About the two patches:
- 0001-cli-line-column-prefer-existing-files-2.patch is my original
implementation, but as I rewritten it from scratch, it is very different from the original and almost all the code changes, so maybe you don't like it (thought it seems to be 37% faster [4]).
- 0001-cli-line-column-prefer-existing-files.patch does the same but
only changes a little the current code. It is less "beautiful" IMHO because the design doesn't fit very well what I wanted to do, but the large majority of the code is the same.
Best regards, Colomban
[1] Debain's bug #551358 (http://bugs.debian.org/cgi-bin/bugreport.cgi?bug=551358), even though I think it should be closed... [2] and because of this, perhaps all this email is useless and time-wasting... [3] yes, line/column has to be swapped here, but that's a detail that needlessly complicates the explanation. [4] tested with the modifications, with 3000000 passes over 6 different inputs (34.375s vs 21.677s). Yes, it probably doesn't matter, and yes I like benchmarking useless things.

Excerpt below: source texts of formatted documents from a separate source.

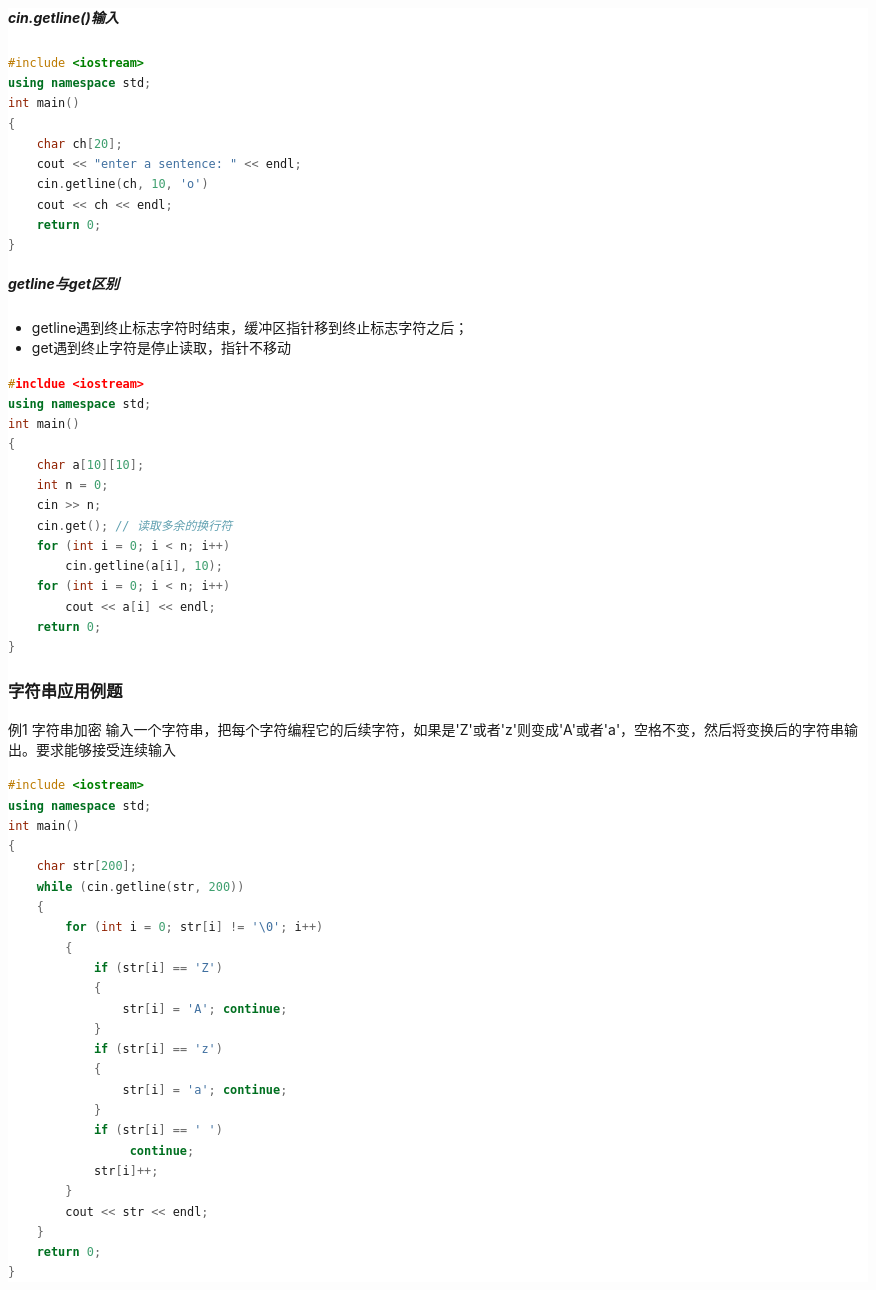 ##### cin.getline()输入
```c++
#include <iostream>
using namespace std;
int main()
{
    char ch[20];
    cout << "enter a sentence: " << endl;
    cin.getline(ch, 10, 'o')
    cout << ch << endl;
    return 0;
}
```

##### getline与get区别
- getline遇到终止标志字符时结束，缓冲区指针移到终止标志字符之后；
- get遇到终止字符是停止读取，指针不移动

```c++
#incldue <iostream>
using namespace std;
int main()
{
    char a[10][10];
    int n = 0;
    cin >> n;
    cin.get(); // 读取多余的换行符
    for (int i = 0; i < n; i++)
        cin.getline(a[i], 10);
    for (int i = 0; i < n; i++)
        cout << a[i] << endl;
    return 0;
}
```

### 字符串应用例题
例1 字符串加密
输入一个字符串，把每个字符编程它的后续字符，如果是'Z'或者'z'则变成'A'或者'a'，空格不变，然后将变换后的字符串输出。要求能够接受连续输入

```c++
#include <iostream>
using namespace std;
int main()
{
    char str[200];
    while (cin.getline(str, 200))
    {
        for (int i = 0; str[i] != '\0'; i++)
        {
            if (str[i] == 'Z')
            {
                str[i] = 'A'; continue;
            }
            if (str[i] == 'z')
            {
                str[i] = 'a'; continue;
            }
            if (str[i] == ' ')
                 continue;
            str[i]++;
        }
        cout << str << endl;
    }
    return 0;
}
```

Geany-devel mailing list Geany-devel@uvena.de http://lists.uvena.de/cgi-bin/mailman/listinfo/geany-devel
Hi Colomban,
I am not criticising your attempt at improving this, instead I think the whole idea of trying to have the line and column info on the filename is wrong and will NEVER always be right until we make Geany a mind reader (although if its reading my mind it will probably still be wrong :-) because we can't think of all the ways "inventive" programmers will come up with to structure filenames with :nn on the end.
The +line --line and --column options are there to give an unambiguous position and the :line:col capability should be removed.
Just in case it was common I checked vim and emacs documentation and AFAICT neither does it. Emacs supports +line:col as an arg but not part of the filename.